Your result should be the lines holding the word "using", copied from the entries below.
::: THE RECORDS
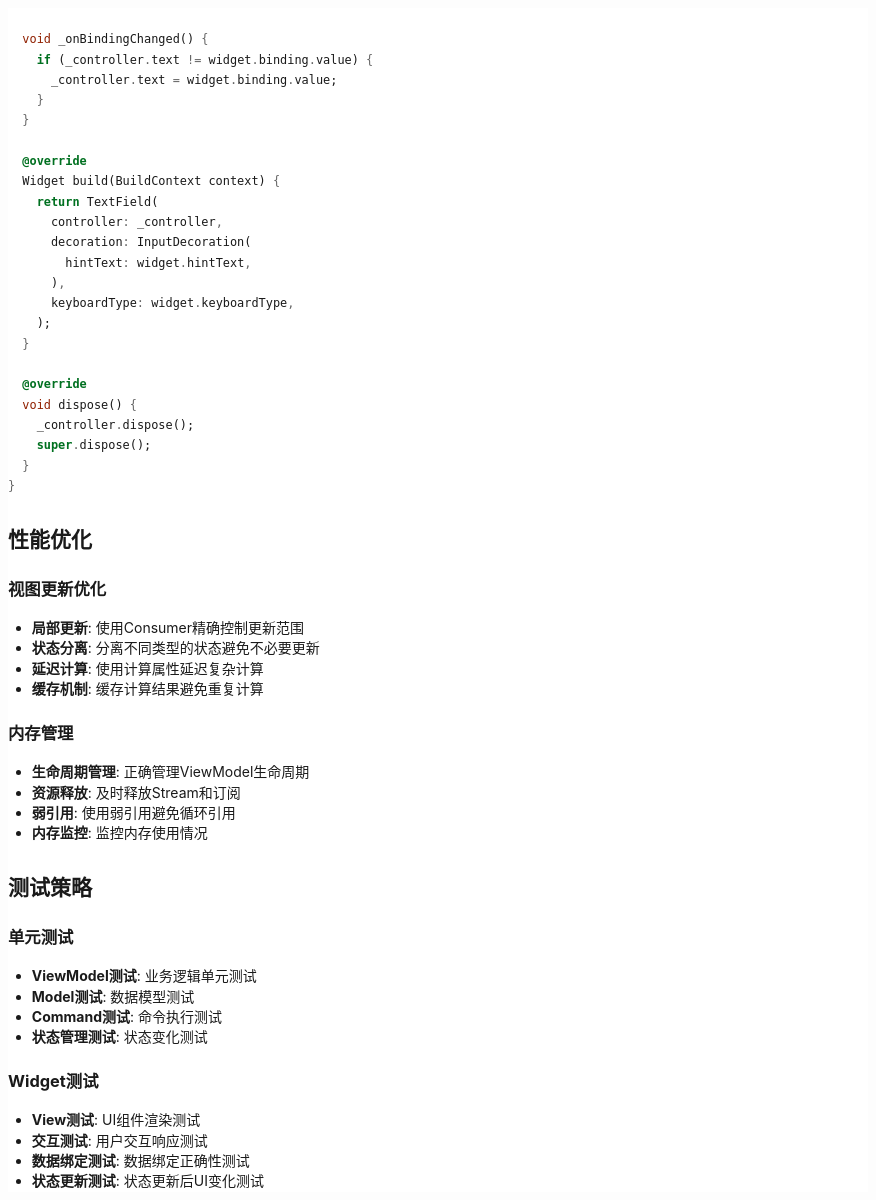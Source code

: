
 ```dart
  
  void _onBindingChanged() {
    if (_controller.text != widget.binding.value) {
      _controller.text = widget.binding.value;
    }
  }
  
  @override
  Widget build(BuildContext context) {
    return TextField(
      controller: _controller,
      decoration: InputDecoration(
        hintText: widget.hintText,
      ),
      keyboardType: widget.keyboardType,
    );
  }
  
  @override
  void dispose() {
    _controller.dispose();
    super.dispose();
  }
}
```

## 性能优化

### 视图更新优化
- **局部更新**: 使用Consumer精确控制更新范围
- **状态分离**: 分离不同类型的状态避免不必要更新
- **延迟计算**: 使用计算属性延迟复杂计算
- **缓存机制**: 缓存计算结果避免重复计算

### 内存管理
- **生命周期管理**: 正确管理ViewModel生命周期
- **资源释放**: 及时释放Stream和订阅
- **弱引用**: 使用弱引用避免循环引用
- **内存监控**: 监控内存使用情况

## 测试策略

### 单元测试
- **ViewModel测试**: 业务逻辑单元测试
- **Model测试**: 数据模型测试
- **Command测试**: 命令执行测试
- **状态管理测试**: 状态变化测试

### Widget测试
- **View测试**: UI组件渲染测试
- **交互测试**: 用户交互响应测试
- **数据绑定测试**: 数据绑定正确性测试
- **状态更新测试**: 状态更新后UI变化测试
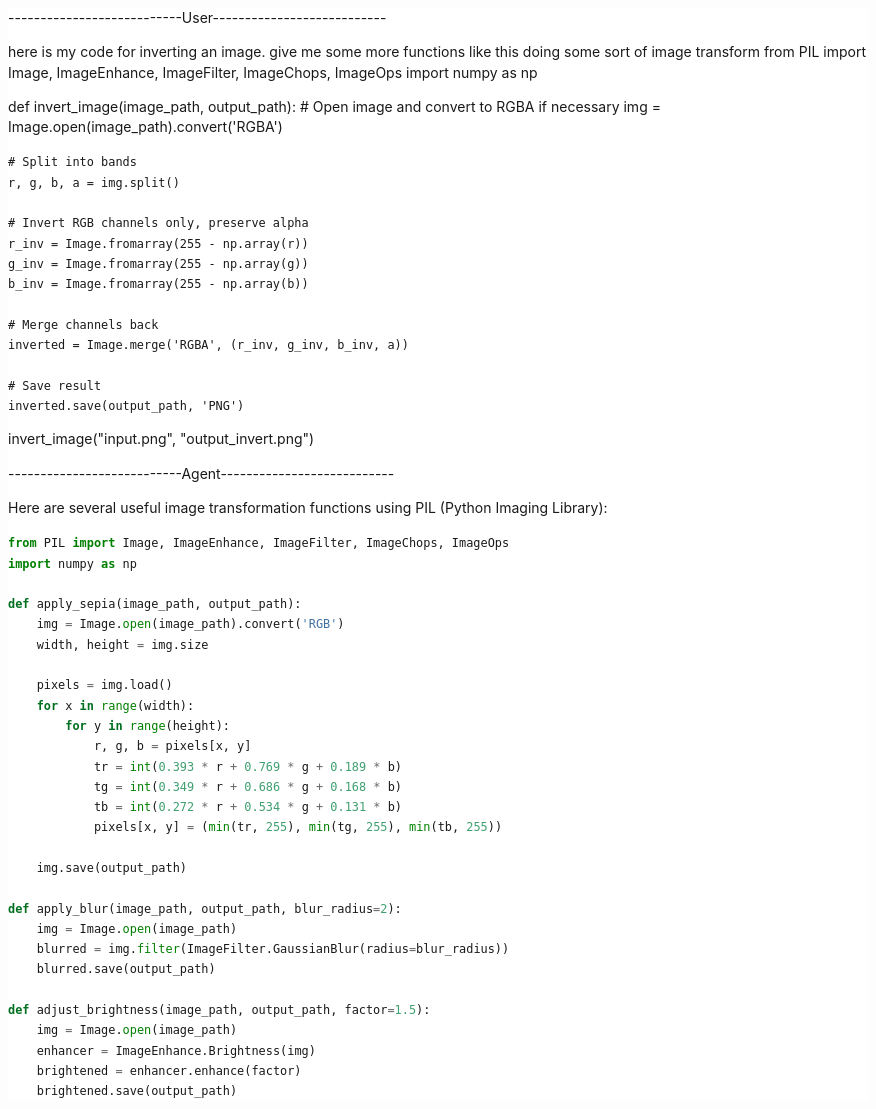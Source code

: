 ---------------------------User---------------------------

here is my code for inverting an image. give me some more functions like this doing some sort of image transform 
from PIL import Image, ImageEnhance, ImageFilter, ImageChops, ImageOps
import numpy as np

def invert_image(image_path, output_path):
    # Open image and convert to RGBA if necessary
    img = Image.open(image_path).convert('RGBA')
    
    # Split into bands
    r, g, b, a = img.split()
    
    # Invert RGB channels only, preserve alpha
    r_inv = Image.fromarray(255 - np.array(r))
    g_inv = Image.fromarray(255 - np.array(g))
    b_inv = Image.fromarray(255 - np.array(b))
    
    # Merge channels back
    inverted = Image.merge('RGBA', (r_inv, g_inv, b_inv, a))
    
    # Save result
    inverted.save(output_path, 'PNG')

invert_image("input.png", "output_invert.png")

---------------------------Agent---------------------------

Here are several useful image transformation functions using PIL (Python Imaging Library):

```python
from PIL import Image, ImageEnhance, ImageFilter, ImageChops, ImageOps
import numpy as np

def apply_sepia(image_path, output_path):
    img = Image.open(image_path).convert('RGB')
    width, height = img.size
    
    pixels = img.load()
    for x in range(width):
        for y in range(height):
            r, g, b = pixels[x, y]
            tr = int(0.393 * r + 0.769 * g + 0.189 * b)
            tg = int(0.349 * r + 0.686 * g + 0.168 * b)
            tb = int(0.272 * r + 0.534 * g + 0.131 * b)
            pixels[x, y] = (min(tr, 255), min(tg, 255), min(tb, 255))
    
    img.save(output_path)

def apply_blur(image_path, output_path, blur_radius=2):
    img = Image.open(image_path)
    blurred = img.filter(ImageFilter.GaussianBlur(radius=blur_radius))
    blurred.save(output_path)

def adjust_brightness(image_path, output_path, factor=1.5):
    img = Image.open(image_path)
    enhancer = ImageEnhance.Brightness(img)
    brightened = enhancer.enhance(factor)
    brightened.save(output_path)
```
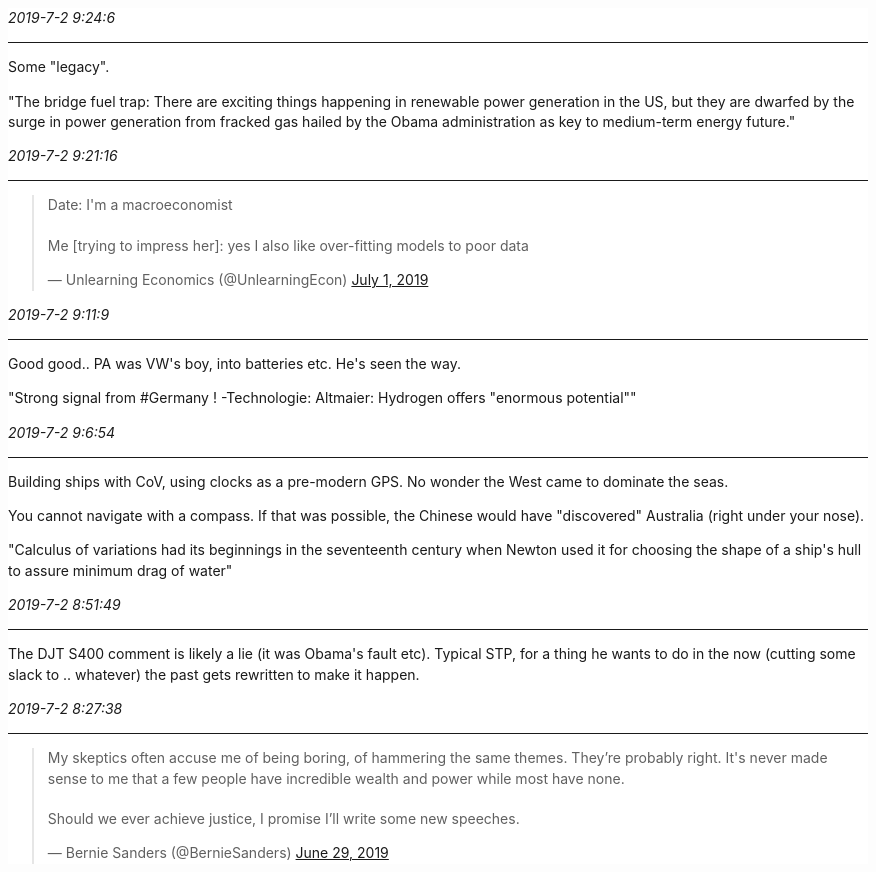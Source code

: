 *2019-7-2 9:24:6*

---

Some "legacy". 

"The bridge fuel trap: There are exciting things happening in renewable power generation in the US, but they are dwarfed by the surge in power generation from fracked gas hailed by the Obama administration as key to medium-term energy future."

*2019-7-2 9:21:16*

---

<blockquote class="twitter-tweet"><p lang="en" dir="ltr">Date: I&#39;m a macroeconomist <br><br>Me [trying to impress her]: yes I also like over-fitting models to poor data</p>&mdash; Unlearning Economics (@UnlearningEcon) <a href="https://twitter.com/UnlearningEcon/status/1145631020491902976?ref_src=twsrc%5Etfw">July 1, 2019</a></blockquote> <script async src="https://platform.twitter.com/widgets.js" charset="utf-8"></script>

*2019-7-2 9:11:9*

---

Good good.. PA was VW's boy, into batteries etc. He's seen the way.

"Strong signal from #Germany ! -Technologie: Altmaier: Hydrogen offers "enormous potential""

*2019-7-2 9:6:54*

---

Building ships with CoV, using clocks as a pre-modern GPS. No wonder the West came to dominate the seas. 

You cannot navigate with a compass. If that was possible, the Chinese would have "discovered" Australia (right under your nose).

"Calculus of variations had its beginnings in the seventeenth century when Newton used it for choosing the shape of a ship's hull to assure
minimum drag of water"

*2019-7-2 8:51:49*

---


The DJT S400 comment is likely a lie (it was Obama's fault
etc). Typical STP, for a thing he wants to do in the now (cutting some
slack to .. whatever) the past gets rewritten to make it happen.

*2019-7-2 8:27:38*

---

<blockquote class="twitter-tweet" data-lang="en"><p lang="en" dir="ltr">My skeptics often accuse me of being boring, of hammering the same themes. They’re probably right. It&#39;s never made sense to me that a few people have incredible wealth and power while most have none.<br><br>Should we ever achieve justice, I promise I’ll write some new speeches.</p>&mdash; Bernie Sanders (@BernieSanders) <a href="https://twitter.com/BernieSanders/status/1145013425057280000?ref_src=twsrc%5Etfw">June 29, 2019</a></blockquote>
<script async src="https://platform.twitter.com/widgets.js" charset="utf-8"></script>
::::::
EXERCISE RESULT
Here are several useful image transformation functions using PIL (Python Imaging Library):
Building ships with CoV, using clocks as a pre-modern GPS. No wonder the West came to dominate the seas. 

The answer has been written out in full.